Listed records Start Marker
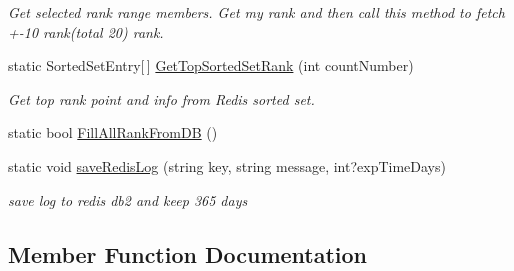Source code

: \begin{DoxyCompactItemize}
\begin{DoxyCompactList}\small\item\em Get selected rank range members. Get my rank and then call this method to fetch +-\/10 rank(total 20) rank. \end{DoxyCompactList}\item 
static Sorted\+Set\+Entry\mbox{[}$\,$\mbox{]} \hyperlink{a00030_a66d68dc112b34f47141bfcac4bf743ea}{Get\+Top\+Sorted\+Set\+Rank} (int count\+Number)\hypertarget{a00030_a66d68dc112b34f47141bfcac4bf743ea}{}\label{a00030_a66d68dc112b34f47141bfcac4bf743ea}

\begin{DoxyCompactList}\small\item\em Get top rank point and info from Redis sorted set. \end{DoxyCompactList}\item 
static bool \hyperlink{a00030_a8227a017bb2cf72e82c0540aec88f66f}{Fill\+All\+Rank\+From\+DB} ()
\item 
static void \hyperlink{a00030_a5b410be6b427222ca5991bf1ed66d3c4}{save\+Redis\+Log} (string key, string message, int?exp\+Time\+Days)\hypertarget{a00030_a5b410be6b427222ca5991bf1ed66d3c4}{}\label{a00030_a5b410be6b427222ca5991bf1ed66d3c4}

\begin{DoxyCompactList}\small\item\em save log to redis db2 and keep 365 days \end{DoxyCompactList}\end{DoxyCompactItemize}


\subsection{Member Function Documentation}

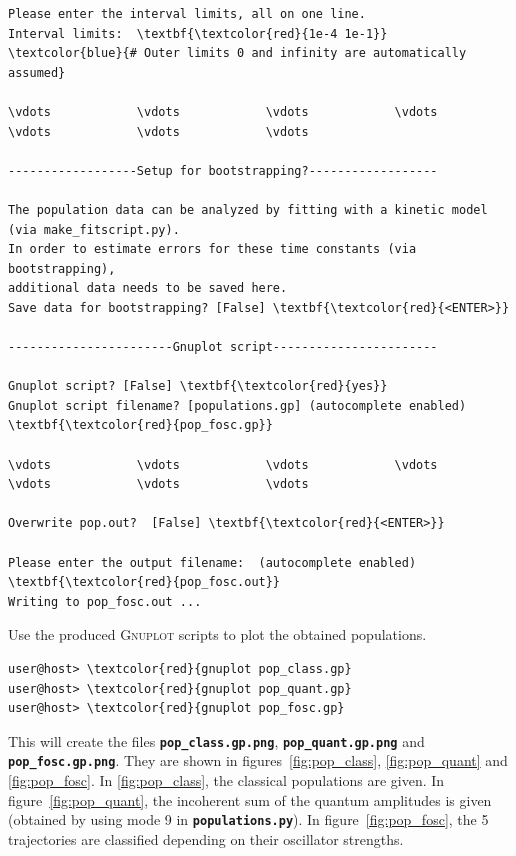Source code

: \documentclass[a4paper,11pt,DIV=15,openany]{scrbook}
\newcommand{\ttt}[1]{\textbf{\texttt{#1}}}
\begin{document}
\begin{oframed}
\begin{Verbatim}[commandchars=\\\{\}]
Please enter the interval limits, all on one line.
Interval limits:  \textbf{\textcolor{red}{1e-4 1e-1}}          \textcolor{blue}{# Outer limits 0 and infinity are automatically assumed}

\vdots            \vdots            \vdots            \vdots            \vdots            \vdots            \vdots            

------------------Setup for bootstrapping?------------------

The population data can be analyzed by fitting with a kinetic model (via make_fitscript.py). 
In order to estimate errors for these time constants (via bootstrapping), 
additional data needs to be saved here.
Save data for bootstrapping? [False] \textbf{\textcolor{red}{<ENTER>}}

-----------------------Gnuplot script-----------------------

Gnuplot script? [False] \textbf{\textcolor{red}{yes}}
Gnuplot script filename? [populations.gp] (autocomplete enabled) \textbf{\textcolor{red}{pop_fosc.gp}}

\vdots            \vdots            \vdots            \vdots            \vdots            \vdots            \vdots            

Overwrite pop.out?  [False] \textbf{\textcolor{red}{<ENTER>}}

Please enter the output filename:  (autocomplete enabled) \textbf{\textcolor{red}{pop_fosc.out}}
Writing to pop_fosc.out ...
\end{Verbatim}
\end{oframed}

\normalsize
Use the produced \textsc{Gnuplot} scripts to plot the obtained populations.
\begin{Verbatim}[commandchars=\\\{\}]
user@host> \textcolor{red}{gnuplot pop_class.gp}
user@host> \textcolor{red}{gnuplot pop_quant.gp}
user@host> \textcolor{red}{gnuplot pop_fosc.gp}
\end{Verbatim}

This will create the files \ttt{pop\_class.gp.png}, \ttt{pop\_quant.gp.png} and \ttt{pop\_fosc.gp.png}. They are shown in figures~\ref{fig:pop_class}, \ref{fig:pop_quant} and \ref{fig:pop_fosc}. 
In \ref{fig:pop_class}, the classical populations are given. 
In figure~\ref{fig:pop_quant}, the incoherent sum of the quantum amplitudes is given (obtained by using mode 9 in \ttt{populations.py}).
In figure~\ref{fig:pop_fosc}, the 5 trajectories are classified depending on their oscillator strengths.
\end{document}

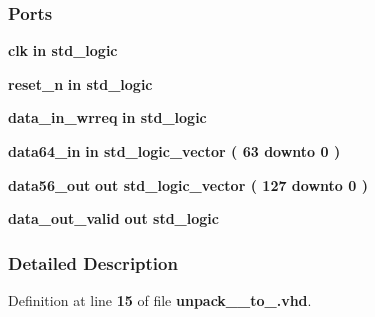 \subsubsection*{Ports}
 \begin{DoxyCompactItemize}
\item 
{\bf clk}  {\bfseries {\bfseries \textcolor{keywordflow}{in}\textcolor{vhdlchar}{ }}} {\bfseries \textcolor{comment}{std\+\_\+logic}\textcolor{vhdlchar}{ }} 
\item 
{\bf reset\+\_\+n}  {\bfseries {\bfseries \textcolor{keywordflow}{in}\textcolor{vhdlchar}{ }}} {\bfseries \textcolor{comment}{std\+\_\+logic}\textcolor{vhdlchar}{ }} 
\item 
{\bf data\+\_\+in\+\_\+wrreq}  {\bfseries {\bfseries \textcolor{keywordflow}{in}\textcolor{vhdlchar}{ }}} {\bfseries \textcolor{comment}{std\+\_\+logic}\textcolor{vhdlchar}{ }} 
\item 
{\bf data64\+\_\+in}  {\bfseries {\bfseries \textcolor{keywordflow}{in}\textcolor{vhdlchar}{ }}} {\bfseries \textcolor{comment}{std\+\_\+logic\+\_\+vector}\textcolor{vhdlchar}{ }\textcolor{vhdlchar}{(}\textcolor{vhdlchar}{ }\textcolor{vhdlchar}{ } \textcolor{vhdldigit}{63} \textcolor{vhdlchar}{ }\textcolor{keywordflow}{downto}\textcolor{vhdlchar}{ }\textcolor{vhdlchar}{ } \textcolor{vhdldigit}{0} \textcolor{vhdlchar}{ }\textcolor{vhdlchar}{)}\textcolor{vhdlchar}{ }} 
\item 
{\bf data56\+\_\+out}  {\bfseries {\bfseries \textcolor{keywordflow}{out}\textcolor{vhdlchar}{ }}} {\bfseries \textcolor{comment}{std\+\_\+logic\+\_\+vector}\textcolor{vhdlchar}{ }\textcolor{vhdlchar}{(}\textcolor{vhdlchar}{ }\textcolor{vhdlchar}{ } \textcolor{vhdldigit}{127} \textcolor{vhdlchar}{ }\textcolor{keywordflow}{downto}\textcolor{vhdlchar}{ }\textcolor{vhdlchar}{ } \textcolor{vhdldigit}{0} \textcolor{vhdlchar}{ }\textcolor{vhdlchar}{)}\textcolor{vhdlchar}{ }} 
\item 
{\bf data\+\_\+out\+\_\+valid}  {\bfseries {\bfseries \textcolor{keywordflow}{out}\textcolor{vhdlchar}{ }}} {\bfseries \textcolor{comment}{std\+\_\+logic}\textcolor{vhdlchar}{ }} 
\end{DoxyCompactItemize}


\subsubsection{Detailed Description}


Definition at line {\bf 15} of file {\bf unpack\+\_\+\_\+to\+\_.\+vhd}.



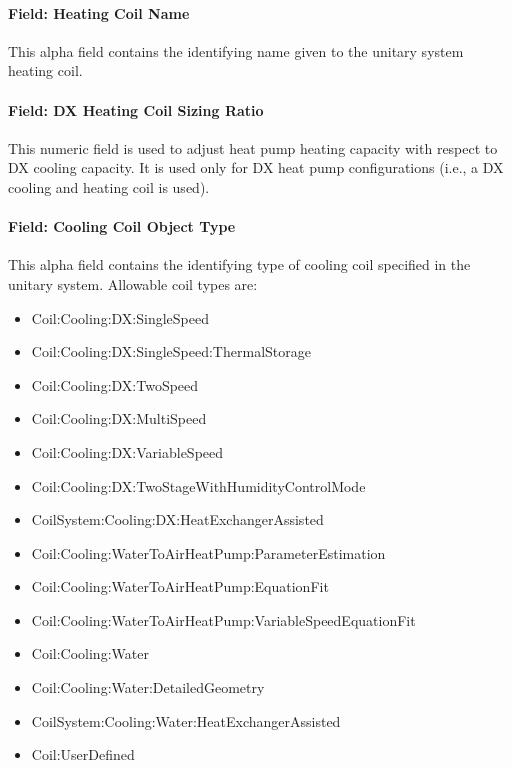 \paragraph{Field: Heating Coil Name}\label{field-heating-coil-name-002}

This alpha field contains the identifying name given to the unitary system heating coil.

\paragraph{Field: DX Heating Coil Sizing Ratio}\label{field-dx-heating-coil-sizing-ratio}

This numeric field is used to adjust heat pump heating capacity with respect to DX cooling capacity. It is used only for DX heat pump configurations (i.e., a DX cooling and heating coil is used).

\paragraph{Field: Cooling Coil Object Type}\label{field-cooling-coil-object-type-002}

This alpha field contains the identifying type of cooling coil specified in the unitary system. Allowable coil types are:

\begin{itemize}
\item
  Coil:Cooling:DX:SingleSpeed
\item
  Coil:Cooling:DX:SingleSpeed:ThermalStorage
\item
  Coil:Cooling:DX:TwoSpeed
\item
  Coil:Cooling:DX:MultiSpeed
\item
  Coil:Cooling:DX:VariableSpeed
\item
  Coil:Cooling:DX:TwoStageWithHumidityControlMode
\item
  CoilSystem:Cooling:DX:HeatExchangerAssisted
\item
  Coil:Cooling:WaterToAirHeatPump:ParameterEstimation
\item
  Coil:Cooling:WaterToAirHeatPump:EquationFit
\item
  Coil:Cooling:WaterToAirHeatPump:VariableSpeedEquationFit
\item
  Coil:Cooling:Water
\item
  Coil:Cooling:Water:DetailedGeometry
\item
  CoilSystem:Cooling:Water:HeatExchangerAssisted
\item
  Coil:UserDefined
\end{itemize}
Listed records End Marker
Listed records Start Marker
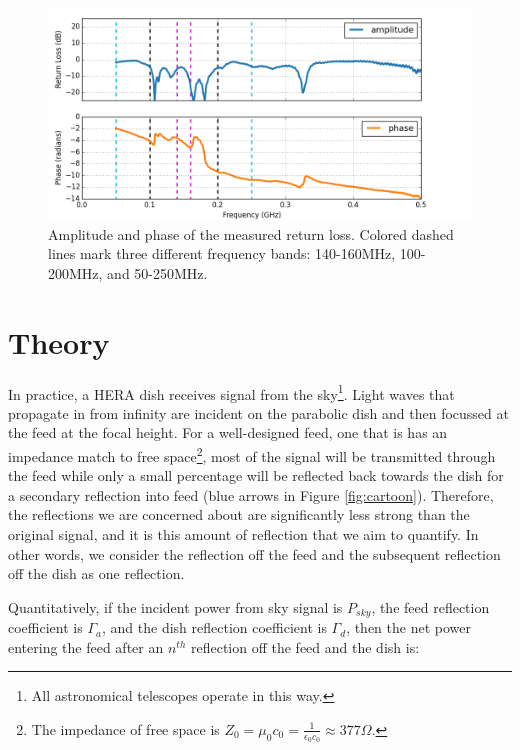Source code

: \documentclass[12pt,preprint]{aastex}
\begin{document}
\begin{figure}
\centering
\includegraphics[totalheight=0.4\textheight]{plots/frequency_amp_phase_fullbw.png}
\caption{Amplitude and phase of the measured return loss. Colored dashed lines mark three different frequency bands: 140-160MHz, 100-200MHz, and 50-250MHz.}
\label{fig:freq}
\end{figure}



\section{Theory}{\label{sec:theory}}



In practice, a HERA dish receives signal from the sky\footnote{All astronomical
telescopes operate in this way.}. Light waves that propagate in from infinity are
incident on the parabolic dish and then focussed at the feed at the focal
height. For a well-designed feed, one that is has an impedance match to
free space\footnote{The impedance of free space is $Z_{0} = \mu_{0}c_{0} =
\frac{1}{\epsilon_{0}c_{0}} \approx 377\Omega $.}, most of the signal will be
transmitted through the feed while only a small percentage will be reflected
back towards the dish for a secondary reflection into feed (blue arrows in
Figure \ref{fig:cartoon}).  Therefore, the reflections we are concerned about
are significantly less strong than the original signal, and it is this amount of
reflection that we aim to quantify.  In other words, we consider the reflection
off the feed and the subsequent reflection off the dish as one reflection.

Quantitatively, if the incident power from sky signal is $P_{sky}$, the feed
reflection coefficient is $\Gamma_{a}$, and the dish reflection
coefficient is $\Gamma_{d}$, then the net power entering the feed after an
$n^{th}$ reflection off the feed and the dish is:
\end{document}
Listed records End Marker
• _Task statement_
For the string "DoxyCompactItemize", filter the data and copy out each line where it occurs.

• _Answer box_
: \begin{DoxyCompactItemize}
\begin{DoxyCompactList}\small\item\em save log to redis db2 and keep 365 days \end{DoxyCompactList}\end{DoxyCompactItemize}
 \begin{DoxyCompactItemize}
\end{DoxyCompactItemize}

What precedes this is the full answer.